2004ANNUAL INCENTIVE PLAN

EX-10.3 4 a04-11675_3ex10d3.htm EX-10.3

Exhibit 10.3

 

2004 ANNUAL INCENTIVE PLAN

 

AXIS Capital Holdings Limited (the “Company”) has established the 2004 Annual Incentive Plan (the “Plan”) to enable eligible employees of the Company and its subsidiaries to share in the success of the Company.  The terms of the Plan are as set forth herein.

1.             Eligibility.  Any person who is employed by the Company or one of its subsidiaries and who is a Grade 13 or above shall be entitled to an annual allocation from the Bonus Pool (as defined in Section 2) and shall be a “Participant” in the Plan from and after January 1, 2004.

2.             Bonus Pool.  The “Bonus Pool” shall be an amount determined by the Compensation Committee of the Board of Directors (the “Committee”) based on the Company’s gross written premiums and/or net income for each fiscal year and goals established by the Company’s management and approved by the Committee for each fiscal year.

3.             Allocations.  The Bonus Pool shall be allocated to the Participants by the Committee based upon recommendations made by the Chief Executive Officer and President.  A Participant’s interest in the Bonus Pool shall be referred to herein as the Participant’s “Allocation”.

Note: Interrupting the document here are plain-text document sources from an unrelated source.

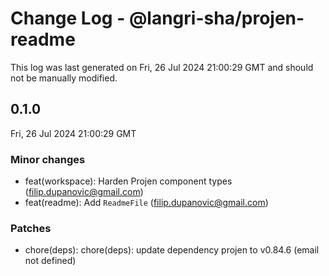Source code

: # Change Log - @langri-sha/projen-readme

This log was last generated on Fri, 26 Jul 2024 21:00:29 GMT and should not be manually modified.

<!-- Start content -->

## 0.1.0

Fri, 26 Jul 2024 21:00:29 GMT

### Minor changes

- feat(workspace): Harden Projen component types (filip.dupanovic@gmail.com)
- feat(readme): Add `ReadmeFile` (filip.dupanovic@gmail.com)

### Patches

- chore(deps): chore(deps): update dependency projen to v0.84.6 (email not defined)
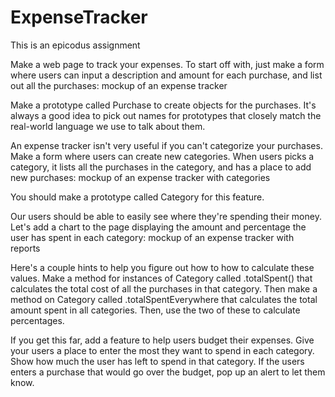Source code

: ExpenseTracker
==============

This is an epicodus assignment

Make a web page to track your expenses. To start off with, just make a form where users can input a description and amount for each purchase, and list out all the purchases:
mockup of an expense tracker

Make a prototype called Purchase to create objects for the purchases. It's always a good idea to pick out names for prototypes that closely match the real-world language we use to talk about them.

An expense tracker isn't very useful if you can't categorize your purchases. Make a form where users can create new categories. When users picks a category, it lists all the purchases in the category, and has a place to add new purchases:
mockup of an expense tracker with categories

You should make a prototype called Category for this feature.

Our users should be able to easily see where they're spending their money. Let's add a chart to the page displaying the amount and percentage the user has spent in each category:
mockup of an expense tracker with reports

Here's a couple hints to help you figure out how to how to calculate these values. Make a method for instances of Category called .totalSpent() that calculates the total cost of all the purchases in that category. Then make a method on Category called .totalSpentEverywhere that calculates the total amount spent in all categories. Then, use the two of these to calculate percentages.

If you get this far, add a feature to help users budget their expenses. Give your users a place to enter the most they want to spend in each category. Show how much the user has left to spend in that category. If the users enters a purchase that would go over the budget, pop up an alert to let them know.
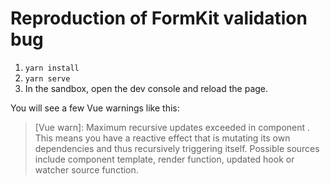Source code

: # Reproduction of FormKit validation bug

1. `yarn install`
2. `yarn serve`
3. In the sandbox, open the dev console and reload the page.

You will see a few Vue warnings like this:

> [Vue warn]: Maximum recursive updates exceeded in component <FormKitSchema>. This means you have a reactive effect that is mutating its own dependencies and thus recursively triggering itself. Possible sources include component template, render function, updated hook or watcher source function.
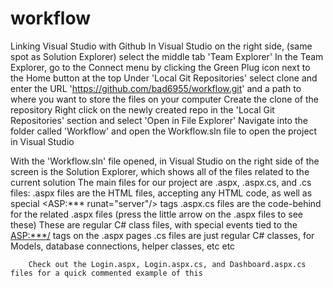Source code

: # workflow

Linking Visual Studio with Github
        In Visual Studio on the right side, (same spot as Solution Explorer) select the middle tab 'Team Explorer'
        In the Team Explorer, go to the Connect menu by clicking the Green Plug icon next to the Home button at the top
        Under 'Local Git Repositories' select clone and enter the URL 'https://github.com/bad6955/workflow.git' and a path to where you                 want to store the files on your computer
        Create the clone of the repository
        Right click on the newly created repo in the 'Local Git Repositories' section and select 'Open in File Explorer'
        Navigate into the folder called 'Workflow' and open the Workflow.sln file to open the project in Visual Studio

With the 'Workflow.sln' file opened, in Visual Studio on the right side of the screen is the Solution Explorer, which shows all of the files related to the current solution
The main files for our project are .aspx, .aspx.cs, and .cs files:
        .aspx files are the HTML files, accepting any HTML code, as well as special <ASP:*** runat="server"/> tags 
        .aspx.cs files are the code-behind for the related .aspx files (press the little arrow on the .aspx files to see these)
              These are regular C# class files, with special events tied to the <ASP:***/> tags on the .aspx pages
        .cs files are just regular C# classes, for Models, database connections, helper classes, etc etc
        
        Check out the Login.aspx, Login.aspx.cs, and Dashboard.aspx.cs files for a quick commented example of this
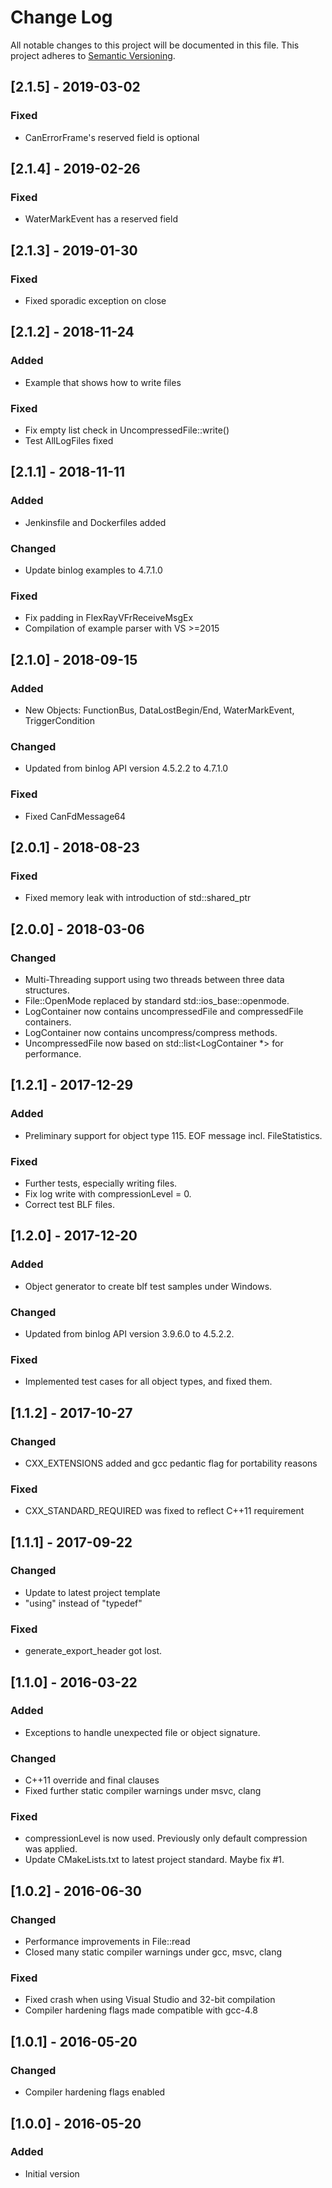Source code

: # Change Log
All notable changes to this project will be documented in this file.
This project adheres to [Semantic Versioning](http://semver.org/).

## [2.1.5] - 2019-03-02
### Fixed
- CanErrorFrame's reserved field is optional

## [2.1.4] - 2019-02-26
### Fixed
- WaterMarkEvent has a reserved field

## [2.1.3] - 2019-01-30
### Fixed
- Fixed sporadic exception on close

## [2.1.2] - 2018-11-24
### Added
- Example that shows how to write files
### Fixed
- Fix empty list check in UncompressedFile::write()
- Test AllLogFiles fixed

## [2.1.1] - 2018-11-11
### Added
- Jenkinsfile and Dockerfiles added
### Changed
- Update binlog examples to 4.7.1.0
### Fixed
- Fix padding in FlexRayVFrReceiveMsgEx
- Compilation of example parser with VS >=2015

## [2.1.0] - 2018-09-15
### Added
- New Objects: FunctionBus, DataLostBegin/End, WaterMarkEvent, TriggerCondition
### Changed
- Updated from binlog API version 4.5.2.2 to 4.7.1.0
### Fixed
- Fixed CanFdMessage64

## [2.0.1] - 2018-08-23
### Fixed
- Fixed memory leak with introduction of std::shared_ptr

## [2.0.0] - 2018-03-06
### Changed
- Multi-Threading support using two threads between three data structures.
- File::OpenMode replaced by standard std::ios_base::openmode.
- LogContainer now contains uncompressedFile and compressedFile containers.
- LogContainer now contains uncompress/compress methods.
- UncompressedFile now based on std::list<LogContainer *> for performance.

## [1.2.1] - 2017-12-29
### Added
- Preliminary support for object type 115. EOF message incl. FileStatistics.
### Fixed
- Further tests, especially writing files.
- Fix log write with compressionLevel = 0.
- Correct test BLF files.

## [1.2.0] - 2017-12-20
### Added
- Object generator to create blf test samples under Windows.
### Changed
- Updated from binlog API version 3.9.6.0 to 4.5.2.2.
### Fixed
- Implemented test cases for all object types, and fixed them.

## [1.1.2] - 2017-10-27
### Changed
- CXX_EXTENSIONS added and gcc pedantic flag for portability reasons
### Fixed
- CXX_STANDARD_REQUIRED was fixed to reflect C++11 requirement

## [1.1.1] - 2017-09-22
### Changed
- Update to latest project template
- "using" instead of "typedef"
### Fixed
- generate_export_header got lost.

## [1.1.0] - 2016-03-22
### Added
- Exceptions to handle unexpected file or object signature.
### Changed
- C++11 override and final clauses
- Fixed further static compiler warnings under msvc, clang
### Fixed
- compressionLevel is now used. Previously only default compression was applied.
- Update CMakeLists.txt to latest project standard. Maybe fix #1.

## [1.0.2] - 2016-06-30
### Changed
- Performance improvements in File::read
- Closed many static compiler warnings under gcc, msvc, clang
### Fixed
- Fixed crash when using Visual Studio and 32-bit compilation
- Compiler hardening flags made compatible with gcc-4.8

## [1.0.1] - 2016-05-20
### Changed
- Compiler hardening flags enabled

## [1.0.0] - 2016-05-20
### Added
- Initial version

4.             Vesting.  Each Participant shall have a fully vested right in his or her Allocation as of December 31 of the fiscal year for which the Bonus Pool and Allocation has been determined, except as set forth in this Section 4.  If a Participant’s employment with the Company and its subsidiaries terminates prior to December 31 for any reason, or if a Participant terminates his or her employment prior to the date of payment, or if the Company terminates a Participant's employment for cause prior to the date of payment, he or she shall cease to be a Participant as of his or her termination date, his or her Allocation shall be forfeited as of his or her termination date and the Participant shall have no rights to payments under the Plan, except to the extent of any contractual obligation to any Participant that the Company or any of its subsidiaries may have.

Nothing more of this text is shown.